**TASK TO COMPLETE**
All that should come back is the lines of the data below from the one containing "ulteriori informazioni, vedere" to the one containing "è necessario fare?**", inclusive, exactly as they stand.

(Recorded data)
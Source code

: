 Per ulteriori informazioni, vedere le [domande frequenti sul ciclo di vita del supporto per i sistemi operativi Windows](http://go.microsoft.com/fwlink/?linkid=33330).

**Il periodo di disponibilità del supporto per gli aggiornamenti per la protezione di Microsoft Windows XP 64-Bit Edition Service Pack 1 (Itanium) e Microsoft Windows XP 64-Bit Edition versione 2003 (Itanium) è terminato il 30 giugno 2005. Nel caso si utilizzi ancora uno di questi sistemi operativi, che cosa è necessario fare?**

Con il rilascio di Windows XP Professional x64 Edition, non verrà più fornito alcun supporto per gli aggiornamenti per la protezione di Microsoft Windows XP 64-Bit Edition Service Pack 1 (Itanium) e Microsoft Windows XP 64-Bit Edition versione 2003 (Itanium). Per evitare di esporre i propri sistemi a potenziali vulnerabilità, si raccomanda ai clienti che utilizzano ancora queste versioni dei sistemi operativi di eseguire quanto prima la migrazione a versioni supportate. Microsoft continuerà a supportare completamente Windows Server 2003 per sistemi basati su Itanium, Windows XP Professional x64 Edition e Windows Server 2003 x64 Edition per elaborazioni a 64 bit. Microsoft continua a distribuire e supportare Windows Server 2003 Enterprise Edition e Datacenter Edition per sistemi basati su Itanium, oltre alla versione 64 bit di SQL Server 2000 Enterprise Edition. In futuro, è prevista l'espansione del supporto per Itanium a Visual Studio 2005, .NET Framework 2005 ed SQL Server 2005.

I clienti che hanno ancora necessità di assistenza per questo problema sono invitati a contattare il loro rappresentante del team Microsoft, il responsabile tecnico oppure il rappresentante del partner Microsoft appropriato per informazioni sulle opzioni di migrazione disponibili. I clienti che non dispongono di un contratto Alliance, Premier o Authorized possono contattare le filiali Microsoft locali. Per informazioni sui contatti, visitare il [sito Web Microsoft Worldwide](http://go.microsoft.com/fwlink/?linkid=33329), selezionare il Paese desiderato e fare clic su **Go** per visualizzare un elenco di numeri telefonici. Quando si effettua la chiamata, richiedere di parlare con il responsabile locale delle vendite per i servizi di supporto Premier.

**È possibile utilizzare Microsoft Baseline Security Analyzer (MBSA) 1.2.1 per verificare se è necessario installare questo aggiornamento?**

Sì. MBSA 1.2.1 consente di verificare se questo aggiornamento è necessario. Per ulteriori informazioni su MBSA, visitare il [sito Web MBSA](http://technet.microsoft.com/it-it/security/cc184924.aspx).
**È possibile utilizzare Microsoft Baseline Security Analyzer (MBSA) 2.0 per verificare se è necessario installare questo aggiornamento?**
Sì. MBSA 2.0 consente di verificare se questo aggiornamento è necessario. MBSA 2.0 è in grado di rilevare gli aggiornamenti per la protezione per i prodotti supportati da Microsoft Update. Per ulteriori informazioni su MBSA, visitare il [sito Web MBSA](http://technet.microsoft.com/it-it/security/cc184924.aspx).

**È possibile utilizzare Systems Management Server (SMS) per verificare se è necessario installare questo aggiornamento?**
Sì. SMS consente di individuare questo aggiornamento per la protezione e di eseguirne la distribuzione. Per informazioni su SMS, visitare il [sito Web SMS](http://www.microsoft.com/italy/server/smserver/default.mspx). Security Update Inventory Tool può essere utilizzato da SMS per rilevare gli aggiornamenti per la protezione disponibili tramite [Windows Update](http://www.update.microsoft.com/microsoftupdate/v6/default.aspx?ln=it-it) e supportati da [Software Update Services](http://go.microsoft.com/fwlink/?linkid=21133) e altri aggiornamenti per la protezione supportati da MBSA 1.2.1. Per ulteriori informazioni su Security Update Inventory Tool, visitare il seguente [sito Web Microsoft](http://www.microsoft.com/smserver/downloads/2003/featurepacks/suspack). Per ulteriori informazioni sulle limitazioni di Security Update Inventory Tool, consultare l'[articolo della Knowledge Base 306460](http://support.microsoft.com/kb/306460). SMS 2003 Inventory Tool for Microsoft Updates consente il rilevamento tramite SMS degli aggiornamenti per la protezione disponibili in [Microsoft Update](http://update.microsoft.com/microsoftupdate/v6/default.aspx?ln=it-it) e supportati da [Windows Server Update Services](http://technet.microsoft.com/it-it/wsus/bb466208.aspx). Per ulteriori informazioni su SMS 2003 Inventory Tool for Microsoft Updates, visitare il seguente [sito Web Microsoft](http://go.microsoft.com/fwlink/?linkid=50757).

**WORKED SOLUTION**
: Per ulteriori informazioni, vedere le [domande frequenti sul ciclo di vita del supporto per i sistemi operativi Windows](http://go.microsoft.com/fwlink/?linkid=33330).

**Il periodo di disponibilità del supporto per gli aggiornamenti per la protezione di Microsoft Windows XP 64-Bit Edition Service Pack 1 (Itanium) e Microsoft Windows XP 64-Bit Edition versione 2003 (Itanium) è terminato il 30 giugno 2005. Nel caso si utilizzi ancora uno di questi sistemi operativi, che cosa è necessario fare?**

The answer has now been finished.